Every so often, I read a story that drags me right back  for far too many years.

This is the one that just did it for me:-


As an an Army-born brat, my  initial reaction was that junior officers will be junior officers.  I would not want them to be anything else, given the excellent  job that they will do for my country in their future years of service. They would not, in my opinion, be able to do that  vital job for the rest of us unless they were  heid-banger inclined  in the first place. I could, of course, be biased.

Then, I spotted that they were launching their flares at each other from kayaks in the swimming pool of  the barracks at Bovington Camp. Having, obviously, slightly mind-boggled about that scenario, I went straight back  for more than 50 years.

In 1959, Dad was Officer Commanding Royal Engineers (Southern Command), based at Wilton. His duties seemed to mean  that there was never enough time for us boys to hang together.

One Friday, he asked me if I would like to go to the Tank Museum at Bovington. I was an avid reader of ‘The Eagle’. Why would I not want to get close up and personal with tanks, having pored over exploded views thereof so many times?

Off we went and I had a magic day. Crawling in and out of WW1 tanks, both male and female. Bouncing around in various armoured vehicles. Absolutely no idea if Dad stuck around for all of my frenzy. For all I know, he might have nipped off to the Mess for a quick snifter while I lost myself in the joy.

Whatever! Eventually, he called time and we went back to the car for the drive home. Dad was in mufti

Exiting the gates, he turned left towards Wiltshire and home. 500 yards down the road were two obvious servicemen, also in mufti, who were hitchhiking.

You need to know that Bovington was also a base for Junior Leaders.

Dad assumed they were on a weekend pass and picked them up.
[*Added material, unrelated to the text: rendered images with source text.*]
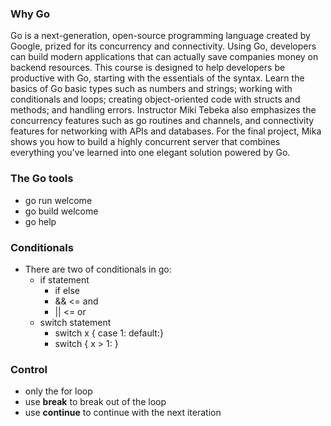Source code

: ### Why Go

Go is a next-generation, open-source programming language created by Google, prized for its concurrency and connectivity. Using Go, developers can build modern applications that can actually save companies money on backend resources. This course is designed to help developers be productive with Go, starting with the essentials of the syntax. Learn the basics of Go basic types such as numbers and strings; working with conditionals and loops; creating object-oriented code with structs and methods; and handling errors. Instructor Miki Tebeka also emphasizes the concurrency features such as go routines and channels, and connectivity features for networking with APIs and databases. For the final project, Mika shows you how to build a highly concurrent server that combines everything you've learned into one elegant solution powered by Go.

### The Go tools
- go run welcome
- go build welcome
- go help

### Conditionals
- There are two of conditionals in go:
  - if statement
    - if else
    - && <= and
    - || <= or
  - switch statement
    - switch x { case 1: default:}
    - switch { x > 1: }

### Control
  - only the for loop
  - use **break** to break out of the loop
  - use **continue** to continue with the next iteration
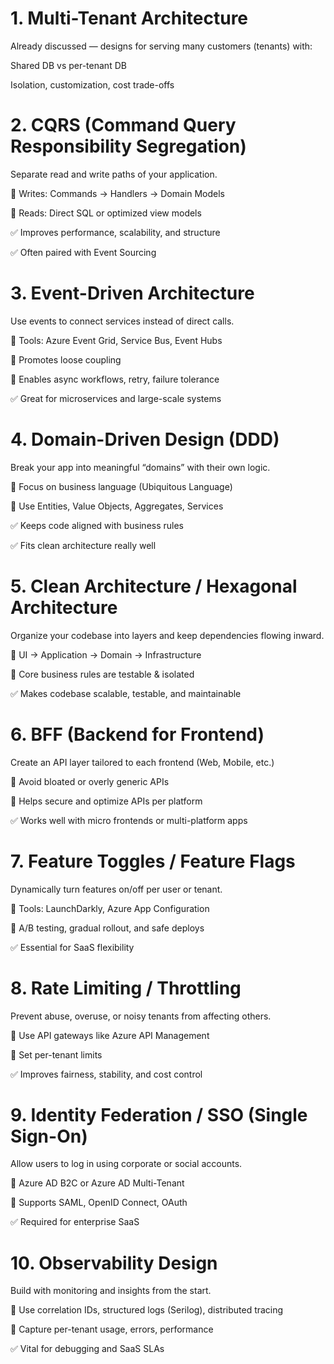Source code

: # 1. Multi-Tenant Architecture

Already discussed — designs for serving many customers (tenants) with:

Shared DB vs per-tenant DB

Isolation, customization, cost trade-offs

# 2. CQRS (Command Query Responsibility Segregation)

Separate read and write paths of your application.

🔹 Writes: Commands → Handlers → Domain Models

🔹 Reads: Direct SQL or optimized view models

✅ Improves performance, scalability, and structure

✅ Often paired with Event Sourcing

# 3. Event-Driven Architecture

Use events to connect services instead of direct calls.

🔹 Tools: Azure Event Grid, Service Bus, Event Hubs

🔹 Promotes loose coupling

🔹 Enables async workflows, retry, failure tolerance

✅ Great for microservices and large-scale systems

# 4. Domain-Driven Design (DDD)

Break your app into meaningful “domains” with their own logic.

🔹 Focus on business language (Ubiquitous Language)

🔹 Use Entities, Value Objects, Aggregates, Services

✅ Keeps code aligned with business rules

✅ Fits clean architecture really well

# 5. Clean Architecture / Hexagonal Architecture

Organize your codebase into layers and keep dependencies flowing inward.

🔹 UI → Application → Domain → Infrastructure

🔹 Core business rules are testable & isolated

✅ Makes codebase scalable, testable, and maintainable

# 6. BFF (Backend for Frontend)

Create an API layer tailored to each frontend (Web, Mobile, etc.)

🔹 Avoid bloated or overly generic APIs

🔹 Helps secure and optimize APIs per platform

✅ Works well with micro frontends or multi-platform apps

# 7. Feature Toggles / Feature Flags

Dynamically turn features on/off per user or tenant.

🔹 Tools: LaunchDarkly, Azure App Configuration

🔹 A/B testing, gradual rollout, and safe deploys

✅ Essential for SaaS flexibility

# 8. Rate Limiting / Throttling

Prevent abuse, overuse, or noisy tenants from affecting others.

🔹 Use API gateways like Azure API Management

🔹 Set per-tenant limits

✅ Improves fairness, stability, and cost control

# 9. Identity Federation / SSO (Single Sign-On)

Allow users to log in using corporate or social accounts.

🔹 Azure AD B2C or Azure AD Multi-Tenant

🔹 Supports SAML, OpenID Connect, OAuth

✅ Required for enterprise SaaS

# 10. Observability Design

Build with monitoring and insights from the start.

🔹 Use correlation IDs, structured logs (Serilog), distributed tracing

🔹 Capture per-tenant usage, errors, performance

✅ Vital for debugging and SaaS SLAs
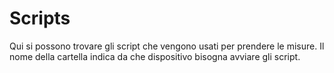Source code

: # Scripts
Qui si possono trovare gli script che vengono usati per prendere le misure. 
Il nome della cartella indica da che dispositivo bisogna avviare gli script.
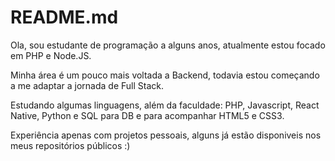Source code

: # README.md
Ola, sou estudante de programação a alguns anos, atualmente estou focado em PHP e Node.JS.

Minha área é um pouco mais voltada a Backend, todavia estou começando a me adaptar a jornada de Full Stack.

Estudando algumas linguagens, além da faculdade: PHP, Javascript, React Native, Python e SQL para DB e para acompanhar HTML5 e CSS3.

Experiência apenas com projetos pessoais, alguns já estão disponiveis nos meus repositórios públicos :)
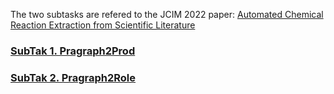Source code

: The two subtasks are refered to the JCIM 2022 paper: [Automated Chemical Reaction Extraction from Scientific Literature](https://pubs.acs.org/doi/pdf/10.1021/acs.jcim.1c00284)

### [SubTak 1. Pragraph2Prod](Paragraph2Prod)

### [SubTak 2. Pragraph2Role](Paragraph2Role)




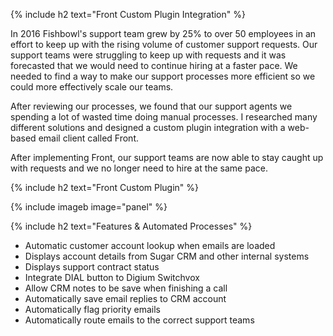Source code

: {% include h2 text="Front Custom Plugin Integration" %}

In 2016 Fishbowl's support team grew by 25% to over 50 employees in an effort to keep up with the rising volume of customer support requests. Our support teams were struggling to keep up with requests and it was forecasted that we would need to continue hiring at a faster pace. We needed to find a way to make our support processes more efficient so we could more effectively scale our teams.

After reviewing our processes, we found that our support agents we spending a lot of wasted time doing manual processes. I researched many different solutions and designed a custom plugin integration with a web-based email client called Front.

After implementing Front, our support teams are now able to stay caught up with requests and we no longer need to hire at the same pace. 

{% include h2 text="Front Custom Plugin" %}

{% include imageb image="panel" %}

{% include h2 text="Features & Automated Processes" %}

- Automatic customer account lookup when emails are loaded
- Displays account details from Sugar CRM and other internal systems
- Displays support contract status
- Integrate DIAL button to Digium Switchvox
- Allow CRM notes to be save when finishing a call  
- Automatically save email replies to CRM account
- Automatically flag priority emails
- Automatically route emails to the correct support teams
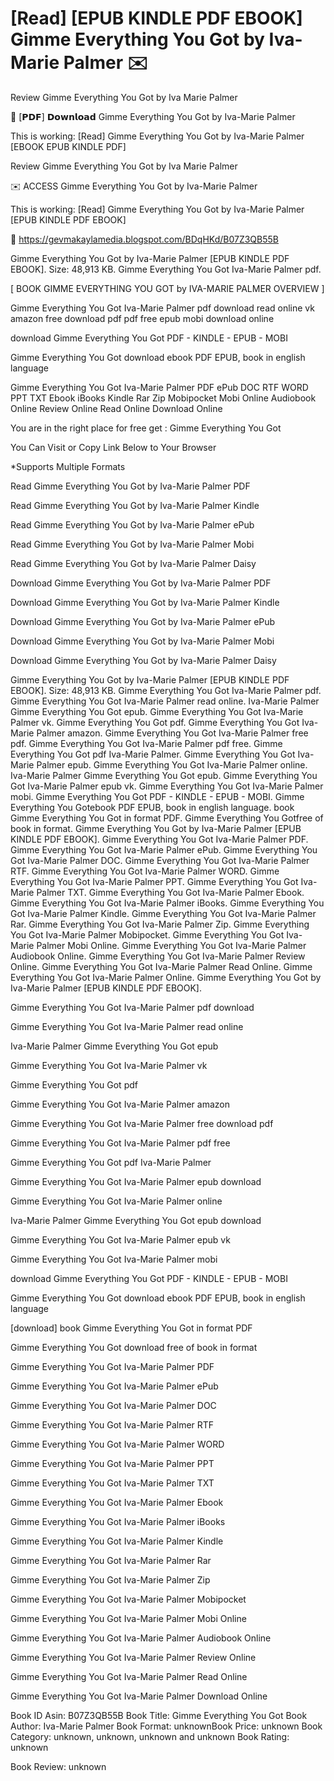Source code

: # [Read] [EPUB KINDLE PDF EBOOK] Gimme Everything You Got by  Iva-Marie Palmer ✉️
Review Gimme Everything You Got by Iva Marie Palmer

📙 [𝗣𝗗𝗙] 𝗗𝗼𝘄𝗻𝗹𝗼𝗮𝗱 Gimme Everything You Got by Iva-Marie Palmer

This is working: [Read] Gimme Everything You Got by Iva-Marie Palmer [EBOOK EPUB KINDLE PDF]


Review Gimme Everything You Got by Iva Marie Palmer

✉️ ACCESS Gimme Everything You Got by Iva-Marie Palmer

This is working: [Read] Gimme Everything You Got by Iva-Marie Palmer [EPUB KINDLE PDF EBOOK]



🧭 https://gevmakaylamedia.blogspot.com/BDqHKd/B07Z3QB55B



Gimme Everything You Got by Iva-Marie Palmer [EPUB KINDLE PDF EBOOK]. Size: 48,913 KB. Gimme Everything You Got Iva-Marie Palmer pdf.

[ BOOK GIMME EVERYTHING YOU GOT by IVA-MARIE PALMER OVERVIEW ]

Gimme Everything You Got Iva-Marie Palmer pdf download read online vk amazon free download pdf pdf free epub mobi download online

download Gimme Everything You Got PDF - KINDLE - EPUB - MOBI

Gimme Everything You Got download ebook PDF EPUB, book in english language

Gimme Everything You Got Iva-Marie Palmer PDF ePub DOC RTF WORD PPT TXT Ebook iBooks Kindle Rar Zip Mobipocket Mobi Online Audiobook Online Review Online Read Online Download Online

You are in the right place for free get : Gimme Everything You Got

You Can Visit or Copy Link Below to Your Browser

*Supports Multiple Formats

Read Gimme Everything You Got by Iva-Marie Palmer PDF

Read Gimme Everything You Got by Iva-Marie Palmer Kindle

Read Gimme Everything You Got by Iva-Marie Palmer ePub

Read Gimme Everything You Got by Iva-Marie Palmer Mobi

Read Gimme Everything You Got by Iva-Marie Palmer Daisy

Download Gimme Everything You Got by Iva-Marie Palmer PDF

Download Gimme Everything You Got by Iva-Marie Palmer Kindle

Download Gimme Everything You Got by Iva-Marie Palmer ePub

Download Gimme Everything You Got by Iva-Marie Palmer Mobi

Download Gimme Everything You Got by Iva-Marie Palmer Daisy

Gimme Everything You Got by Iva-Marie Palmer [EPUB KINDLE PDF EBOOK]. Size: 48,913 KB. Gimme Everything You Got Iva-Marie Palmer pdf. Gimme Everything You Got Iva-Marie Palmer read online. Iva-Marie Palmer Gimme Everything You Got epub. Gimme Everything You Got Iva-Marie Palmer vk. Gimme Everything You Got pdf. Gimme Everything You Got Iva-Marie Palmer amazon. Gimme Everything You Got Iva-Marie Palmer free pdf. Gimme Everything You Got Iva-Marie Palmer pdf free. Gimme Everything You Got pdf Iva-Marie Palmer. Gimme Everything You Got Iva-Marie Palmer epub. Gimme Everything You Got Iva-Marie Palmer online. Iva-Marie Palmer Gimme Everything You Got epub. Gimme Everything You Got Iva-Marie Palmer epub vk. Gimme Everything You Got Iva-Marie Palmer mobi. Gimme Everything You Got PDF - KINDLE - EPUB - MOBI. Gimme Everything You Gotebook PDF EPUB, book in english language. book Gimme Everything You Got in format PDF. Gimme Everything You Gotfree of book in format. Gimme Everything You Got by Iva-Marie Palmer [EPUB KINDLE PDF EBOOK]. Gimme Everything You Got Iva-Marie Palmer PDF. Gimme Everything You Got Iva-Marie Palmer ePub. Gimme Everything You Got Iva-Marie Palmer DOC. Gimme Everything You Got Iva-Marie Palmer RTF. Gimme Everything You Got Iva-Marie Palmer WORD. Gimme Everything You Got Iva-Marie Palmer PPT. Gimme Everything You Got Iva-Marie Palmer TXT. Gimme Everything You Got Iva-Marie Palmer Ebook. Gimme Everything You Got Iva-Marie Palmer iBooks. Gimme Everything You Got Iva-Marie Palmer Kindle. Gimme Everything You Got Iva-Marie Palmer Rar. Gimme Everything You Got Iva-Marie Palmer Zip. Gimme Everything You Got Iva-Marie Palmer Mobipocket. Gimme Everything You Got Iva-Marie Palmer Mobi Online. Gimme Everything You Got Iva-Marie Palmer Audiobook Online. Gimme Everything You Got Iva-Marie Palmer Review Online. Gimme Everything You Got Iva-Marie Palmer Read Online. Gimme Everything You Got Iva-Marie Palmer Online. Gimme Everything You Got by Iva-Marie Palmer [EPUB KINDLE PDF EBOOK].

Gimme Everything You Got Iva-Marie Palmer pdf download

Gimme Everything You Got Iva-Marie Palmer read online

Iva-Marie Palmer Gimme Everything You Got epub

Gimme Everything You Got Iva-Marie Palmer vk

Gimme Everything You Got pdf

Gimme Everything You Got Iva-Marie Palmer amazon

Gimme Everything You Got Iva-Marie Palmer free download pdf

Gimme Everything You Got Iva-Marie Palmer pdf free

Gimme Everything You Got pdf Iva-Marie Palmer

Gimme Everything You Got Iva-Marie Palmer epub download

Gimme Everything You Got Iva-Marie Palmer online

Iva-Marie Palmer Gimme Everything You Got epub download

Gimme Everything You Got Iva-Marie Palmer epub vk

Gimme Everything You Got Iva-Marie Palmer mobi

download Gimme Everything You Got PDF - KINDLE - EPUB - MOBI

Gimme Everything You Got download ebook PDF EPUB, book in english language

[download] book Gimme Everything You Got in format PDF

Gimme Everything You Got download free of book in format

Gimme Everything You Got Iva-Marie Palmer PDF

Gimme Everything You Got Iva-Marie Palmer ePub

Gimme Everything You Got Iva-Marie Palmer DOC

Gimme Everything You Got Iva-Marie Palmer RTF

Gimme Everything You Got Iva-Marie Palmer WORD

Gimme Everything You Got Iva-Marie Palmer PPT

Gimme Everything You Got Iva-Marie Palmer TXT

Gimme Everything You Got Iva-Marie Palmer Ebook

Gimme Everything You Got Iva-Marie Palmer iBooks

Gimme Everything You Got Iva-Marie Palmer Kindle

Gimme Everything You Got Iva-Marie Palmer Rar

Gimme Everything You Got Iva-Marie Palmer Zip

Gimme Everything You Got Iva-Marie Palmer Mobipocket

Gimme Everything You Got Iva-Marie Palmer Mobi Online

Gimme Everything You Got Iva-Marie Palmer Audiobook Online

Gimme Everything You Got Iva-Marie Palmer Review Online

Gimme Everything You Got Iva-Marie Palmer Read Online

Gimme Everything You Got Iva-Marie Palmer Download Online

Book ID Asin: B07Z3QB55B
Book Title: Gimme Everything You Got
Book Author: Iva-Marie Palmer
Book Format: unknownBook Price: unknown
Book Category: unknown, unknown, unknown and unknown
Book Rating: unknown

Book Review: unknown

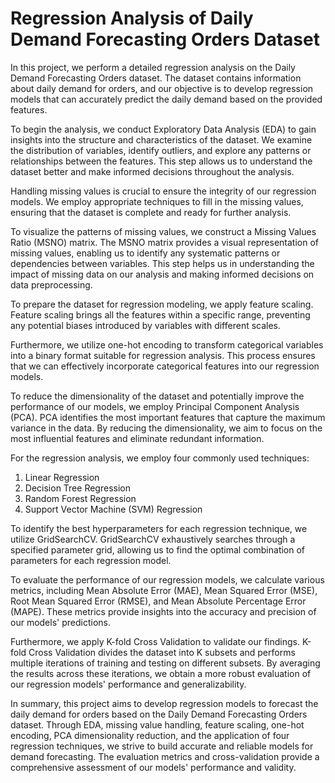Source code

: # Regression Analysis of Daily Demand Forecasting Orders Dataset

In this project, we perform a detailed regression analysis on the Daily Demand Forecasting Orders dataset. The dataset contains information about daily demand for orders, and our objective is to develop regression models that can accurately predict the daily demand based on the provided features.

To begin the analysis, we conduct Exploratory Data Analysis (EDA) to gain insights into the structure and characteristics of the dataset. We examine the distribution of variables, identify outliers, and explore any patterns or relationships between the features. This step allows us to understand the dataset better and make informed decisions throughout the analysis.

Handling missing values is crucial to ensure the integrity of our regression models. We employ appropriate techniques to fill in the missing values, ensuring that the dataset is complete and ready for further analysis.

To visualize the patterns of missing values, we construct a Missing Values Ratio (MSNO) matrix. The MSNO matrix provides a visual representation of missing values, enabling us to identify any systematic patterns or dependencies between variables. This step helps us in understanding the impact of missing data on our analysis and making informed decisions on data preprocessing.

To prepare the dataset for regression modeling, we apply feature scaling. Feature scaling brings all the features within a specific range, preventing any potential biases introduced by variables with different scales.

Furthermore, we utilize one-hot encoding to transform categorical variables into a binary format suitable for regression analysis. This process ensures that we can effectively incorporate categorical features into our regression models.

To reduce the dimensionality of the dataset and potentially improve the performance of our models, we employ Principal Component Analysis (PCA). PCA identifies the most important features that capture the maximum variance in the data. By reducing the dimensionality, we aim to focus on the most influential features and eliminate redundant information.

For the regression analysis, we employ four commonly used techniques:
1. Linear Regression
2. Decision Tree Regression
3. Random Forest Regression
4. Support Vector Machine (SVM) Regression

To identify the best hyperparameters for each regression technique, we utilize GridSearchCV. GridSearchCV exhaustively searches through a specified parameter grid, allowing us to find the optimal combination of parameters for each regression model.

To evaluate the performance of our regression models, we calculate various metrics, including Mean Absolute Error (MAE), Mean Squared Error (MSE), Root Mean Squared Error (RMSE), and Mean Absolute Percentage Error (MAPE). These metrics provide insights into the accuracy and precision of our models' predictions.

Furthermore, we apply K-fold Cross Validation to validate our findings. K-fold Cross Validation divides the dataset into K subsets and performs multiple iterations of training and testing on different subsets. By averaging the results across these iterations, we obtain a more robust evaluation of our regression models' performance and generalizability.

In summary, this project aims to develop regression models to forecast the daily demand for orders based on the Daily Demand Forecasting Orders dataset. Through EDA, missing value handling, feature scaling, one-hot encoding, PCA dimensionality reduction, and the application of four regression techniques, we strive to build accurate and reliable models for demand forecasting. The evaluation metrics and cross-validation provide a comprehensive assessment of our models' performance and validity.
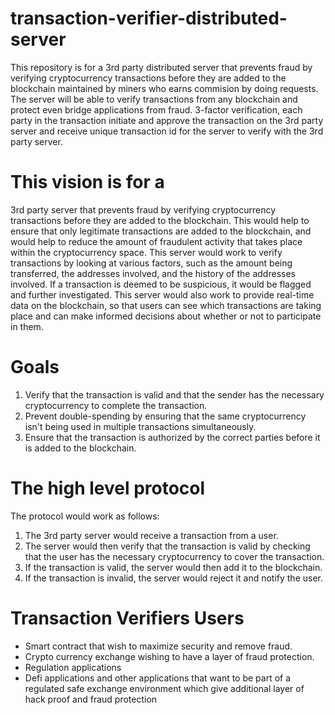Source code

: # transaction-verifier-distributed-server
This repository is for a 3rd party distributed server that prevents fraud by verifying cryptocurrency transactions before they are added to the blockchain maintained by miners who earns commision by doing requests. The server will be able to verify transactions from any blockchain and protect even bridge applications from fraud. 3-factor verification, each party in the transaction initiate and approve the transaction on the 3rd party server and receive unique transaction id for the server to verify with the 3rd party server.

# This vision is for a 
3rd party server that prevents fraud by verifying cryptocurrency transactions before they are added to the blockchain. This would help to ensure that only legitimate transactions are added to the blockchain, and would help to reduce the amount of fraudulent activity that takes place within the cryptocurrency space. This server would work to verify transactions by looking at various factors, such as the amount being transferred, the addresses involved, and the history of the addresses involved. If a transaction is deemed to be suspicious, it would be flagged and further investigated. This server would also work to provide real-time data on the blockchain, so that users can see which transactions are taking place and can make informed decisions about whether or not to participate in them.

# Goals
1. Verify that the transaction is valid and that the sender has the necessary cryptocurrency to complete the transaction. 
2. Prevent double-spending by ensuring that the same cryptocurrency isn't being used in multiple transactions simultaneously. 
3. Ensure that the transaction is authorized by the correct parties before it is added to the blockchain.

# The high level protocol
The protocol would work as follows: 
1. The 3rd party server would receive a transaction from a user. 
2. The server would then verify that the transaction is valid by checking that the user has the necessary cryptocurrency to cover the transaction. 
3. If the transaction is valid, the server would then add it to the blockchain. 
4. If the transaction is invalid, the server would reject it and notify the user.

# Transaction Verifiers Users
- Smart contract that wish to maximize security and remove fraud.
- Crypto currency exchange wishing to have a layer of fraud protection.
- Regulation applications
- Defi applications and other applications that want to be part of a regulated safe exchange environment which give additional layer of hack proof and fraud protection
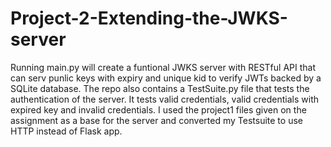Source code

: # Project-2-Extending-the-JWKS-server
Running main.py will create a funtional JWKS server with RESTful API that can serv punlic keys with expiry and unique kid to verify JWTs backed by a SQLite database. The repo also contains a TestSuite.py file that tests the authentication of the server. It tests valid credentials, valid credentials with expired key and invalid credentials.
I used the project1 files given on the assignment as a base for the server and converted my Testsuite to use HTTP instead of Flask app.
They settled in the back and, after about 5 miles, divulged that they were on a 24 hour initiative test and were supposed to get as far from the camp as they could, under their own steam and without  using any money or any form of powered transport.

Dad stopped the car and reached across me to the glove shelf of our Hillman Minx (MGE 976) to pick up his RE colonel’s cap. I will probably never again see people snapping to attention whilst seated. It still resonates.

He offered them the option of handing them in straight away or a second chance of driving them back to the gates to start again without comment. They chose the latter.

I’m fairly certain that my Dad was a nice guy.